The answer must be every line from the entries below that contains "Location".

[Stored data]
******

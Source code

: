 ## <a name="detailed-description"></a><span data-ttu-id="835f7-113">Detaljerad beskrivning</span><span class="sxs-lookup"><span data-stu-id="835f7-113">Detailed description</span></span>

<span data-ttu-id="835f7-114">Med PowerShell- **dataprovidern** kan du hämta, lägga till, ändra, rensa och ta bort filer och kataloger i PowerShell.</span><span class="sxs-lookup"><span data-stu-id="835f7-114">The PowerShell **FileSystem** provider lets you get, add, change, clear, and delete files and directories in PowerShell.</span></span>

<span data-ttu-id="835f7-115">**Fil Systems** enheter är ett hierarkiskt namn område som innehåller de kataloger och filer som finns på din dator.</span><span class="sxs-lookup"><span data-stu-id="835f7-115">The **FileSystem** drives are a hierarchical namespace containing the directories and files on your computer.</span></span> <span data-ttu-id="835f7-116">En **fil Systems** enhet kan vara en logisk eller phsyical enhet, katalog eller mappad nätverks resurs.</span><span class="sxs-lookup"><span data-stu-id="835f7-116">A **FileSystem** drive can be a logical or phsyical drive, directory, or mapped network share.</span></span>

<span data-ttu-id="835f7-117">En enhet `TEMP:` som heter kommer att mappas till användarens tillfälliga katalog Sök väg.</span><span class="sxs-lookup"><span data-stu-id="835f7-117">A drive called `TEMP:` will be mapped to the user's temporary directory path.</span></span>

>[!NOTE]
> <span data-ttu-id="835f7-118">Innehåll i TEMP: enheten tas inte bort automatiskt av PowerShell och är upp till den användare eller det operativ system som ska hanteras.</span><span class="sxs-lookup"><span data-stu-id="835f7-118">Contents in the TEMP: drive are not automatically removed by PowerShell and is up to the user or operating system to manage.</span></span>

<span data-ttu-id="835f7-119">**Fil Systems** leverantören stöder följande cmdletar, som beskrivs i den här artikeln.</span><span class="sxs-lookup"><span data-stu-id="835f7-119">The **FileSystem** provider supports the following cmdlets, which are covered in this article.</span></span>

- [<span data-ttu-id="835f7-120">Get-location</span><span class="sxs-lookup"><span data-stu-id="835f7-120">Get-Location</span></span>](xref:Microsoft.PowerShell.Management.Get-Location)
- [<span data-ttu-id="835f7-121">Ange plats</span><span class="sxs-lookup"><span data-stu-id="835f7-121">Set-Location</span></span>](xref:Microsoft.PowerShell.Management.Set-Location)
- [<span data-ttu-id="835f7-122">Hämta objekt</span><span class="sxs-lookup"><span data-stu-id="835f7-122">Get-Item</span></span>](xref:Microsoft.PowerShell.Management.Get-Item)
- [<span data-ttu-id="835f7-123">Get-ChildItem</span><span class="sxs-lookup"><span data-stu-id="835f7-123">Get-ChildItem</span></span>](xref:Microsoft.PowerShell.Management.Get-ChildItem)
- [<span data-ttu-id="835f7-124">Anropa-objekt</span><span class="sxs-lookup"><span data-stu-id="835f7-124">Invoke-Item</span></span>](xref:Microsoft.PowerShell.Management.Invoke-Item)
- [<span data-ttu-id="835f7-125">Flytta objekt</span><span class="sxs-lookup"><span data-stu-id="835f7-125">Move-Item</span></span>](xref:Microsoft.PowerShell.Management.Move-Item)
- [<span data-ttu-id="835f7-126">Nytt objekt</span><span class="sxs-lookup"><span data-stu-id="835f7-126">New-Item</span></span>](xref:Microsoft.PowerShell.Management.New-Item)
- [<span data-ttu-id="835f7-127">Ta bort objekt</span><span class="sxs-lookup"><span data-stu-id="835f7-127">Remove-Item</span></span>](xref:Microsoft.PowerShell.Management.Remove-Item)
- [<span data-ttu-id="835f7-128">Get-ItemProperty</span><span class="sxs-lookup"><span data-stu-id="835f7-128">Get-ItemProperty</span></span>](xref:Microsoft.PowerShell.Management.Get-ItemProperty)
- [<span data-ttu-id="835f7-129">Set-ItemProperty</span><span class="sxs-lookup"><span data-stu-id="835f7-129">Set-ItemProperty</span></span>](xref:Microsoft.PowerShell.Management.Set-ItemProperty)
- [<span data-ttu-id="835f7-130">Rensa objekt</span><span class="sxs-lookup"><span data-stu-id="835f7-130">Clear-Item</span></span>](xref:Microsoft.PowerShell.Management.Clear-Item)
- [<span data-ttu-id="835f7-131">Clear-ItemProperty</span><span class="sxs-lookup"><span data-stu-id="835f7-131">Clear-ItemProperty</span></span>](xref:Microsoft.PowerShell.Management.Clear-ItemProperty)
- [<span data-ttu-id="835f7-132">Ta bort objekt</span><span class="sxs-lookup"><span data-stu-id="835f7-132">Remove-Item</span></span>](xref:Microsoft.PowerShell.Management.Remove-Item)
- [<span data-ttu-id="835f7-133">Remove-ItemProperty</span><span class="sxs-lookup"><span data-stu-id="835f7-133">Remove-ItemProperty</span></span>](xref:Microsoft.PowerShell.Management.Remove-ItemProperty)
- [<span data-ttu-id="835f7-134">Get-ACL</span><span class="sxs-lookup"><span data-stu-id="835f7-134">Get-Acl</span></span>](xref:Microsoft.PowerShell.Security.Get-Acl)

******

Reply to the exercise.
- [<span data-ttu-id="835f7-120">Get-location</span><span class="sxs-lookup"><span data-stu-id="835f7-120">Get-Location</span></span>](xref:Microsoft.PowerShell.Management.Get-Location)
- [<span data-ttu-id="835f7-121">Ange plats</span><span class="sxs-lookup"><span data-stu-id="835f7-121">Set-Location</span></span>](xref:Microsoft.PowerShell.Management.Set-Location)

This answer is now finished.